• THE PROBLEM: The response should be an exact transcription of the data below, free of images.

- - -

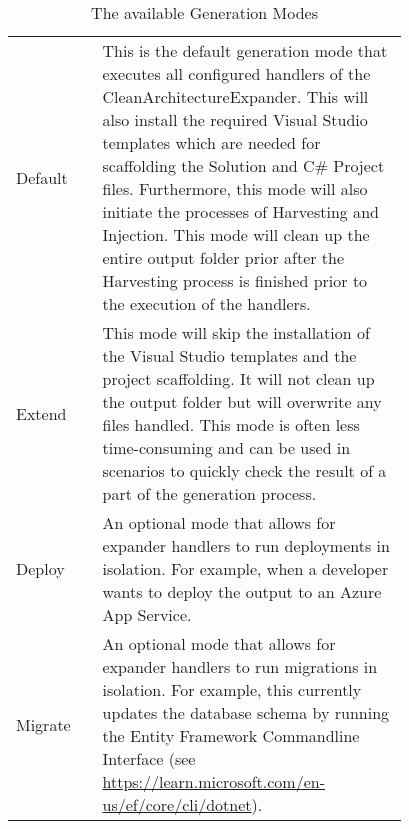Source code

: \begin{table}[H]
    \begin{tabular}{ l | p{0.78\linewidth}}
        \toprule
Default & This is the default generation mode that executes all configured handlers of the
CleanArchitectureExpander. This will also install the required Visual Studio templates
which are needed for scaffolding the Solution and C\# Project files. Furthermore, this
mode will also initiate the processes of Harvesting and Injection. This mode will clean
up the entire output folder prior after the Harvesting process is finished prior to the
execution of the handlers. \\
        
Extend & This mode will skip the installation of the Visual Studio templates and the
project scaffolding. It will not clean up the output folder but will overwrite any files
handled. This mode is often less time-consuming and can be used in scenarios to quickly
check the result of a part of the generation process. \\

Deploy & An optional mode that allows for expander handlers to run deployments in
isolation. For example, when a developer wants to deploy the output to an Azure App
Service. \\
       
Migrate & An optional mode that allows for expander handlers to run migrations in
isolation. For example, this  currently updates the database schema by running the Entity
Framework Commandline Interface (see
\url{https://learn.microsoft.com/en-us/ef/core/cli/dotnet}).\\
        \bottomrule
    \end{tabular}
    \caption{The available Generation Modes}
    \label{appendix_tab_generation_modes}
\end{table}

- - -

• RESULT BELOW:
Source code

: \begin{table}[H]
    \begin{tabular}{ l | p{0.78\linewidth}}
        \toprule
Default & This is the default generation mode that executes all configured handlers of the
CleanArchitectureExpander. This will also install the required Visual Studio templates
which are needed for scaffolding the Solution and C\# Project files. Furthermore, this
mode will also initiate the processes of Harvesting and Injection. This mode will clean
up the entire output folder prior after the Harvesting process is finished prior to the
execution of the handlers. \\
        
Extend & This mode will skip the installation of the Visual Studio templates and the
project scaffolding. It will not clean up the output folder but will overwrite any files
handled. This mode is often less time-consuming and can be used in scenarios to quickly
check the result of a part of the generation process. \\

Deploy & An optional mode that allows for expander handlers to run deployments in
isolation. For example, when a developer wants to deploy the output to an Azure App
Service. \\
       
Migrate & An optional mode that allows for expander handlers to run migrations in
isolation. For example, this  currently updates the database schema by running the Entity
Framework Commandline Interface (see
\url{https://learn.microsoft.com/en-us/ef/core/cli/dotnet}).\\
        \bottomrule
    \end{tabular}
    \caption{The available Generation Modes}
    \label{appendix_tab_generation_modes}
\end{table}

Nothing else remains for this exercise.